Your task: Scan the entries below for lines holding "presence". Give the number of such lines alone.

Input records:
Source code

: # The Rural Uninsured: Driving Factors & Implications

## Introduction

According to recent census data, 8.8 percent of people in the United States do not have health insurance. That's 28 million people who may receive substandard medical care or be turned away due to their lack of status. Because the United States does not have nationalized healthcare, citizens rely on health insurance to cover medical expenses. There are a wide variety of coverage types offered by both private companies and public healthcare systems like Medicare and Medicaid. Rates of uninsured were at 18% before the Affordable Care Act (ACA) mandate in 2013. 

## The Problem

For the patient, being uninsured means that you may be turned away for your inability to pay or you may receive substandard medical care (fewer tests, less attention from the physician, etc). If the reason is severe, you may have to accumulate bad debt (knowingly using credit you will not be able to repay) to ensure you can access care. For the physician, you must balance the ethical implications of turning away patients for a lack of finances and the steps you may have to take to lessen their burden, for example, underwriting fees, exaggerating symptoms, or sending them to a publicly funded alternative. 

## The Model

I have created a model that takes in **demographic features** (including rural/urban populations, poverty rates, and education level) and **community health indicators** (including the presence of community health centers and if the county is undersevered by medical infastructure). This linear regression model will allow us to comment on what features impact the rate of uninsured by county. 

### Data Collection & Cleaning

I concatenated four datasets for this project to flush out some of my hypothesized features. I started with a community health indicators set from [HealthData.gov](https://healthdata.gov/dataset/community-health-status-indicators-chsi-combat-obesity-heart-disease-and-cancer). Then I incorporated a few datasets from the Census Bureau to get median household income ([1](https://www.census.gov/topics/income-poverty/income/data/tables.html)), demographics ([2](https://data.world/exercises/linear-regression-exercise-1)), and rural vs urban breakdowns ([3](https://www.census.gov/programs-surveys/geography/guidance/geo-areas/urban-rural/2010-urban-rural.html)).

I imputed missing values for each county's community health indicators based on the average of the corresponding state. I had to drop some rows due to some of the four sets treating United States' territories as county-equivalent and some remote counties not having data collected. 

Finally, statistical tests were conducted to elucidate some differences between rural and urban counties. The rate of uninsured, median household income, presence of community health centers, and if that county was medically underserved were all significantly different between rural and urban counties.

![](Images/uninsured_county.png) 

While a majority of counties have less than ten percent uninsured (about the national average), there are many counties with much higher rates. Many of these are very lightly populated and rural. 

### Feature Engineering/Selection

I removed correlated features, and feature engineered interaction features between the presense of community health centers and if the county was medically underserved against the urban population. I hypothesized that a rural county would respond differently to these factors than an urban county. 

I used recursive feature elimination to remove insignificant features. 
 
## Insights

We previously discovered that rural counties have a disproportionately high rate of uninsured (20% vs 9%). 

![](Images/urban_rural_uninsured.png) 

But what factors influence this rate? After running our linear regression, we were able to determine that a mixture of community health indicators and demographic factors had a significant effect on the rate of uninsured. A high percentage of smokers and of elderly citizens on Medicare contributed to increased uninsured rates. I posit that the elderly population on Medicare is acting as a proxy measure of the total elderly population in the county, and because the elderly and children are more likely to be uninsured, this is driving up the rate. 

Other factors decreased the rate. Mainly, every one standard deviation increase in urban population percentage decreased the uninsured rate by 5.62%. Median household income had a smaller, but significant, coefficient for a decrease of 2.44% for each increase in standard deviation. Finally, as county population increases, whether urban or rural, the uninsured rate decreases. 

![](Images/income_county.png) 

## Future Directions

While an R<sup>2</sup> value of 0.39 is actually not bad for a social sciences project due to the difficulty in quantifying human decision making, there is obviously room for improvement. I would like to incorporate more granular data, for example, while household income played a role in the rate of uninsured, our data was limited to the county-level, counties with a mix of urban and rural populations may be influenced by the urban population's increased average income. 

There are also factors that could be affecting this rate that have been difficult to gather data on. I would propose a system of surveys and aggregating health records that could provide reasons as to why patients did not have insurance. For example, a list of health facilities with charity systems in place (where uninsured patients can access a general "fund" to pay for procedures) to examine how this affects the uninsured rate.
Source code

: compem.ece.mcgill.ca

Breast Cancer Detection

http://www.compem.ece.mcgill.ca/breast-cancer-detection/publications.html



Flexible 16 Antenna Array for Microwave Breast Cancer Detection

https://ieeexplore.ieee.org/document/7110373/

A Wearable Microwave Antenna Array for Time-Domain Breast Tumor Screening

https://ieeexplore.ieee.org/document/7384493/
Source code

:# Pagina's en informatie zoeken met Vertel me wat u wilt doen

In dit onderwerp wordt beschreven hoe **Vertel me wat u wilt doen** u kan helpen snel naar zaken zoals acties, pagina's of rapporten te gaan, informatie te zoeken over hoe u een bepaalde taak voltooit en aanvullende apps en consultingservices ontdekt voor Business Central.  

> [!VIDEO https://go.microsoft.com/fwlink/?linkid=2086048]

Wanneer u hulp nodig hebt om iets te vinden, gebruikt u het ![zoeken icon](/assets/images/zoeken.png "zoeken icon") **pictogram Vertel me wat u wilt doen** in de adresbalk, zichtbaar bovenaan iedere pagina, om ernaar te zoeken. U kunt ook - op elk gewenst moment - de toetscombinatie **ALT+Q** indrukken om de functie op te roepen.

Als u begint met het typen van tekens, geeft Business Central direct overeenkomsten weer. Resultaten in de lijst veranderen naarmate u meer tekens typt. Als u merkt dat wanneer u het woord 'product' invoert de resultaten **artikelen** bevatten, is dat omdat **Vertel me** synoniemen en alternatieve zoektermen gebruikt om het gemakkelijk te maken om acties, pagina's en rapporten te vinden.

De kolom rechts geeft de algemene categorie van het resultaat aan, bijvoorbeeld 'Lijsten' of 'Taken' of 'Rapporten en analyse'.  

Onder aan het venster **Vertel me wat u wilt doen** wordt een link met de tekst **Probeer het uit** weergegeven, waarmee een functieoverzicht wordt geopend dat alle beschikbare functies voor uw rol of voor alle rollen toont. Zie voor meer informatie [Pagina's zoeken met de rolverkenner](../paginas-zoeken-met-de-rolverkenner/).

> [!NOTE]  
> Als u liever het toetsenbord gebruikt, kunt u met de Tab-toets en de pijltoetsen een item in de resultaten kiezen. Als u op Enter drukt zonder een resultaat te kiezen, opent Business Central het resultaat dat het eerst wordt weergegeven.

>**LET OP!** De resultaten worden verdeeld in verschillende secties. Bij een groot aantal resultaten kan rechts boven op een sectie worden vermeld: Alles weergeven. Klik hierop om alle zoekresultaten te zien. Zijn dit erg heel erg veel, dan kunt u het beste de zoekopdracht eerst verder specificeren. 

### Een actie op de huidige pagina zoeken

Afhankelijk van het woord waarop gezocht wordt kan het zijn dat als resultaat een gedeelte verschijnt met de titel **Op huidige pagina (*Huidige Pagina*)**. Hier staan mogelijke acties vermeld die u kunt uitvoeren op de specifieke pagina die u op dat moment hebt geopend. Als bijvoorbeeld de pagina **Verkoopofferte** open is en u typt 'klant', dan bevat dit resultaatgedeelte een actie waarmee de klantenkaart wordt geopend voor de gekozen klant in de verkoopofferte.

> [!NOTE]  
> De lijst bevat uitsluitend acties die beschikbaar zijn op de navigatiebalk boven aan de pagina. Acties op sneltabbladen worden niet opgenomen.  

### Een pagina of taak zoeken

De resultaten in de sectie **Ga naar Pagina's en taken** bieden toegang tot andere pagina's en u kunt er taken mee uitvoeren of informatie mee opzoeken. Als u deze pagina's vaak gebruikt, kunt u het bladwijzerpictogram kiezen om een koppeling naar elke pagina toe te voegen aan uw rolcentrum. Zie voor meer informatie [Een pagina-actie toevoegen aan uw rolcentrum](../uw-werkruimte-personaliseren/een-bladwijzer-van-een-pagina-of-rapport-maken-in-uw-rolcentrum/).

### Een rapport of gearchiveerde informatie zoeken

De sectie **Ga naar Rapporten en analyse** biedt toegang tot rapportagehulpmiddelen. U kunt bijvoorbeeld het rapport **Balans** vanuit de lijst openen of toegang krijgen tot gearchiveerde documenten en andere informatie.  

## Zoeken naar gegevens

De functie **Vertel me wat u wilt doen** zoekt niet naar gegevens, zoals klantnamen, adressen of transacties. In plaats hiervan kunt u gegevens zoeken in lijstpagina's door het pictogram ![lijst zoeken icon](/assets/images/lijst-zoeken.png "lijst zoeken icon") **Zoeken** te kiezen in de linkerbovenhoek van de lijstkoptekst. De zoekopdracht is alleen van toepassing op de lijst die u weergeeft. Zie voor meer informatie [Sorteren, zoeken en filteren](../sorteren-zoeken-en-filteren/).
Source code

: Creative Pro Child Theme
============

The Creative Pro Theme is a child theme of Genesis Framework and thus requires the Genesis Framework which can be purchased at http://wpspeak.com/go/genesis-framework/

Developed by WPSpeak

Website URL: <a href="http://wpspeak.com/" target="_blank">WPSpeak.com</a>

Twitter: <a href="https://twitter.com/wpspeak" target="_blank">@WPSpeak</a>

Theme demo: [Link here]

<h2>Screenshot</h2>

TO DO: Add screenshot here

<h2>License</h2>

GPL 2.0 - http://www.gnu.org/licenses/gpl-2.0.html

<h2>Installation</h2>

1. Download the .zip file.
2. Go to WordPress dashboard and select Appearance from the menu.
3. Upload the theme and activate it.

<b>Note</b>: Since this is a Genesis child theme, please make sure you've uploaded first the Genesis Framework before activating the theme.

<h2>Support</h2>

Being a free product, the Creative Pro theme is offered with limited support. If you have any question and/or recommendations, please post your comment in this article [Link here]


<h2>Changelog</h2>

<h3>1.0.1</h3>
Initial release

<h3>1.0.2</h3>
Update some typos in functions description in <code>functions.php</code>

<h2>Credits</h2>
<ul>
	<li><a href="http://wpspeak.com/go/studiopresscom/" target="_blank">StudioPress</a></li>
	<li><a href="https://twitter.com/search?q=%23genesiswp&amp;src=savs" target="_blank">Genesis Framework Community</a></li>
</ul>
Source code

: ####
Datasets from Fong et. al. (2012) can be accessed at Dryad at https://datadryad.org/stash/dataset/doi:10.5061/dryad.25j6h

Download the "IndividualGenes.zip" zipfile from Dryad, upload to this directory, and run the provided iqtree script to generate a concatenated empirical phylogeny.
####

Solved exercise: 2